Work task:
The expected output is the data below, character for character, without its pictures.

Data to use:
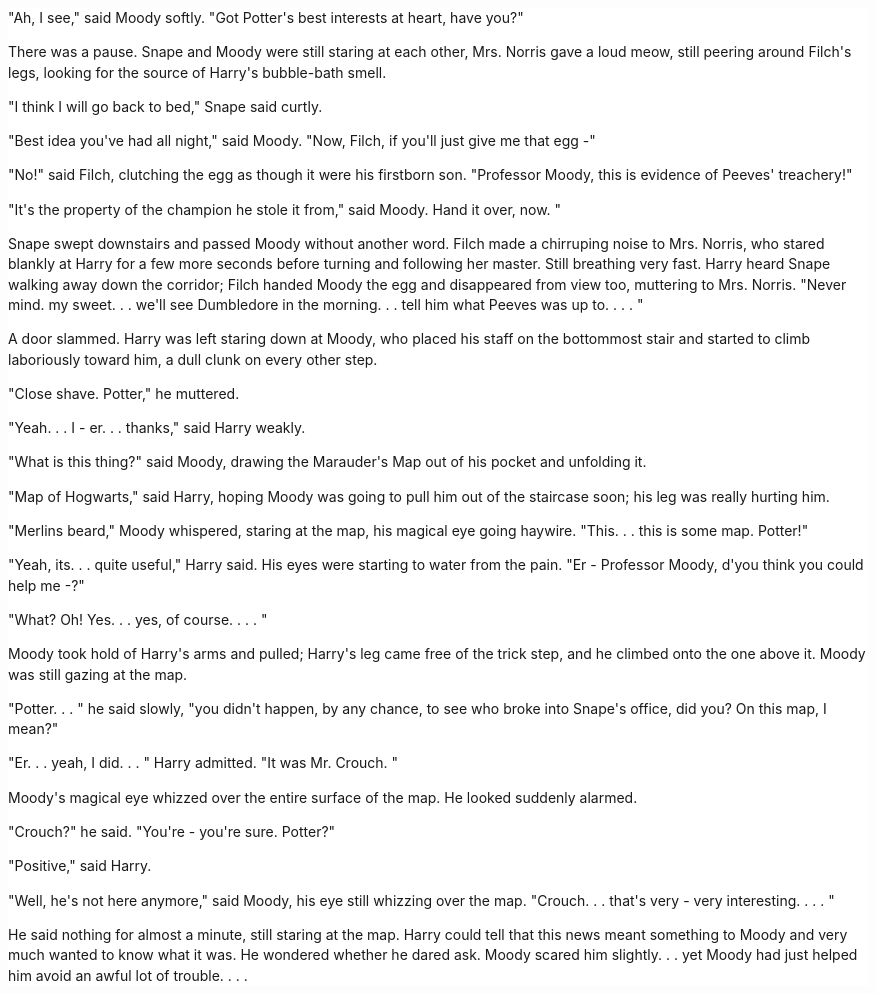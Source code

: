 "Ah, I see," said Moody softly. "Got Potter's best interests at heart, have you?"

There was a pause. Snape and Moody were still staring at each other, Mrs. Norris gave a loud meow, still peering around Filch's legs, looking for the source of Harry's bubble-bath smell. 

"I think I will go back to bed," Snape said curtly. 

"Best idea you've had all night," said Moody. "Now, Filch, if you'll just give me that egg -"

"No!" said Filch, clutching the egg as though it were his firstborn son. "Professor Moody, this is evidence of Peeves' treachery!"

"It's the property of the champion he stole it from," said Moody. Hand it over, now. "

Snape swept downstairs and passed Moody without another word. Filch made a chirruping noise to Mrs. Norris, who stared blankly at Harry for a few more seconds before turning and following her master. Still breathing very fast. Harry heard Snape walking away down the corridor; Filch handed Moody the egg and disappeared from view too, muttering to Mrs. Norris. "Never mind. my sweet. . . we'll see Dumbledore in the morning. . . tell him what Peeves was up to. . . . "

A door slammed. Harry was left staring down at Moody, who placed his staff on the bottommost stair and started to climb laboriously toward him, a dull clunk on every other step. 

"Close shave. Potter," he muttered. 

"Yeah. . . I - er. . . thanks," said Harry weakly. 

"What is this thing?" said Moody, drawing the Marauder's Map out of his pocket and unfolding it. 

"Map of Hogwarts," said Harry, hoping Moody was going to pull him out of the staircase soon; his leg was really hurting him. 

"Merlins beard," Moody whispered, staring at the map, his magical eye going haywire. "This. . . this is some map. Potter!"

"Yeah, its. . . quite useful," Harry said. His eyes were starting to water from the pain. "Er - Professor Moody, d'you think you could help me -?"

"What? Oh! Yes. . . yes, of course. . . . "

Moody took hold of Harry's arms and pulled; Harry's leg came free of the trick step, and he climbed onto the one above it. Moody was still gazing at the map. 

"Potter. . . " he said slowly, "you didn't happen, by any chance, to see who broke into Snape's office, did you? On this map, I mean?"

"Er. . . yeah, I did. . . " Harry admitted. "It was Mr. Crouch. "

Moody's magical eye whizzed over the entire surface of the map. He looked suddenly alarmed. 

"Crouch?" he said. "You're - you're sure. Potter?"

"Positive," said Harry. 

"Well, he's not here anymore," said Moody, his eye still whizzing over the map. "Crouch. . . that's very - very interesting. . . . "

He said nothing for almost a minute, still staring at the map. Harry could tell that this news meant something to Moody and very much wanted to know what it was. He wondered whether he dared ask. Moody scared him slightly. . . yet Moody had just helped him avoid an awful lot of trouble. . . . 
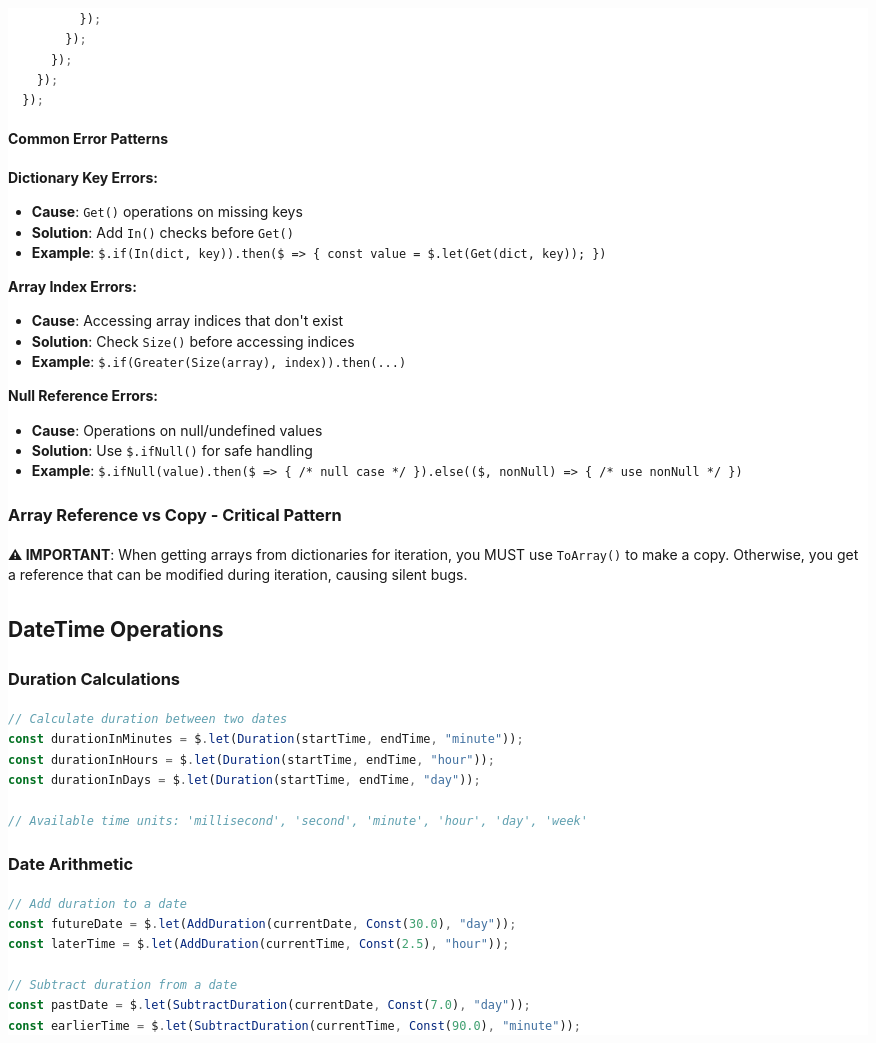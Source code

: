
 ```typescript
          });
        });
      });
    });
  });
```

#### Common Error Patterns

**Dictionary Key Errors:**
- **Cause**: `Get()` operations on missing keys
- **Solution**: Add `In()` checks before `Get()`
- **Example**: `$.if(In(dict, key)).then($ => { const value = $.let(Get(dict, key)); })`

**Array Index Errors:**
- **Cause**: Accessing array indices that don't exist
- **Solution**: Check `Size()` before accessing indices
- **Example**: `$.if(Greater(Size(array), index)).then(...)`

**Null Reference Errors:**
- **Cause**: Operations on null/undefined values
- **Solution**: Use `$.ifNull()` for safe handling
- **Example**: `$.ifNull(value).then($ => { /* null case */ }).else(($, nonNull) => { /* use nonNull */ })`

### Array Reference vs Copy - Critical Pattern

**⚠️ IMPORTANT**: When getting arrays from dictionaries for iteration, you MUST use `ToArray()` to make a copy. Otherwise, you get a reference that can be modified during iteration, causing silent bugs.

## DateTime Operations

### Duration Calculations
```typescript
// Calculate duration between two dates
const durationInMinutes = $.let(Duration(startTime, endTime, "minute"));
const durationInHours = $.let(Duration(startTime, endTime, "hour"));
const durationInDays = $.let(Duration(startTime, endTime, "day"));

// Available time units: 'millisecond', 'second', 'minute', 'hour', 'day', 'week'
```

### Date Arithmetic
```typescript
// Add duration to a date
const futureDate = $.let(AddDuration(currentDate, Const(30.0), "day"));
const laterTime = $.let(AddDuration(currentTime, Const(2.5), "hour"));

// Subtract duration from a date  
const pastDate = $.let(SubtractDuration(currentDate, Const(7.0), "day"));
const earlierTime = $.let(SubtractDuration(currentTime, Const(90.0), "minute"));
```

Output of the exercise:
Source code

: "Ah, I see," said Moody softly. "Got Potter's best interests at heart, have you?"

There was a pause. Snape and Moody were still staring at each other, Mrs. Norris gave a loud meow, still peering around Filch's legs, looking for the source of Harry's bubble-bath smell. 

"I think I will go back to bed," Snape said curtly. 

"Best idea you've had all night," said Moody. "Now, Filch, if you'll just give me that egg -"

"No!" said Filch, clutching the egg as though it were his firstborn son. "Professor Moody, this is evidence of Peeves' treachery!"

"It's the property of the champion he stole it from," said Moody. Hand it over, now. "

Snape swept downstairs and passed Moody without another word. Filch made a chirruping noise to Mrs. Norris, who stared blankly at Harry for a few more seconds before turning and following her master. Still breathing very fast. Harry heard Snape walking away down the corridor; Filch handed Moody the egg and disappeared from view too, muttering to Mrs. Norris. "Never mind. my sweet. . . we'll see Dumbledore in the morning. . . tell him what Peeves was up to. . . . "

A door slammed. Harry was left staring down at Moody, who placed his staff on the bottommost stair and started to climb laboriously toward him, a dull clunk on every other step. 

"Close shave. Potter," he muttered. 

"Yeah. . . I - er. . . thanks," said Harry weakly. 

"What is this thing?" said Moody, drawing the Marauder's Map out of his pocket and unfolding it. 

"Map of Hogwarts," said Harry, hoping Moody was going to pull him out of the staircase soon; his leg was really hurting him. 

"Merlins beard," Moody whispered, staring at the map, his magical eye going haywire. "This. . . this is some map. Potter!"

"Yeah, its. . . quite useful," Harry said. His eyes were starting to water from the pain. "Er - Professor Moody, d'you think you could help me -?"

"What? Oh! Yes. . . yes, of course. . . . "

Moody took hold of Harry's arms and pulled; Harry's leg came free of the trick step, and he climbed onto the one above it. Moody was still gazing at the map. 

"Potter. . . " he said slowly, "you didn't happen, by any chance, to see who broke into Snape's office, did you? On this map, I mean?"

"Er. . . yeah, I did. . . " Harry admitted. "It was Mr. Crouch. "

Moody's magical eye whizzed over the entire surface of the map. He looked suddenly alarmed. 

"Crouch?" he said. "You're - you're sure. Potter?"

"Positive," said Harry. 

"Well, he's not here anymore," said Moody, his eye still whizzing over the map. "Crouch. . . that's very - very interesting. . . . "

He said nothing for almost a minute, still staring at the map. Harry could tell that this news meant something to Moody and very much wanted to know what it was. He wondered whether he dared ask. Moody scared him slightly. . . yet Moody had just helped him avoid an awful lot of trouble. . . . 
Source code

:
 ```typescript
          });
        });
      });
    });
  });
```

#### Common Error Patterns

**Dictionary Key Errors:**
- **Cause**: `Get()` operations on missing keys
- **Solution**: Add `In()` checks before `Get()`
- **Example**: `$.if(In(dict, key)).then($ => { const value = $.let(Get(dict, key)); })`

**Array Index Errors:**
- **Cause**: Accessing array indices that don't exist
- **Solution**: Check `Size()` before accessing indices
- **Example**: `$.if(Greater(Size(array), index)).then(...)`

**Null Reference Errors:**
- **Cause**: Operations on null/undefined values
- **Solution**: Use `$.ifNull()` for safe handling
- **Example**: `$.ifNull(value).then($ => { /* null case */ }).else(($, nonNull) => { /* use nonNull */ })`

### Array Reference vs Copy - Critical Pattern

**⚠️ IMPORTANT**: When getting arrays from dictionaries for iteration, you MUST use `ToArray()` to make a copy. Otherwise, you get a reference that can be modified during iteration, causing silent bugs.

## DateTime Operations

### Duration Calculations
```typescript
// Calculate duration between two dates
const durationInMinutes = $.let(Duration(startTime, endTime, "minute"));
const durationInHours = $.let(Duration(startTime, endTime, "hour"));
const durationInDays = $.let(Duration(startTime, endTime, "day"));

// Available time units: 'millisecond', 'second', 'minute', 'hour', 'day', 'week'
```

### Date Arithmetic
```typescript
// Add duration to a date
const futureDate = $.let(AddDuration(currentDate, Const(30.0), "day"));
const laterTime = $.let(AddDuration(currentTime, Const(2.5), "hour"));

// Subtract duration from a date  
const pastDate = $.let(SubtractDuration(currentDate, Const(7.0), "day"));
const earlierTime = $.let(SubtractDuration(currentTime, Const(90.0), "minute"));
```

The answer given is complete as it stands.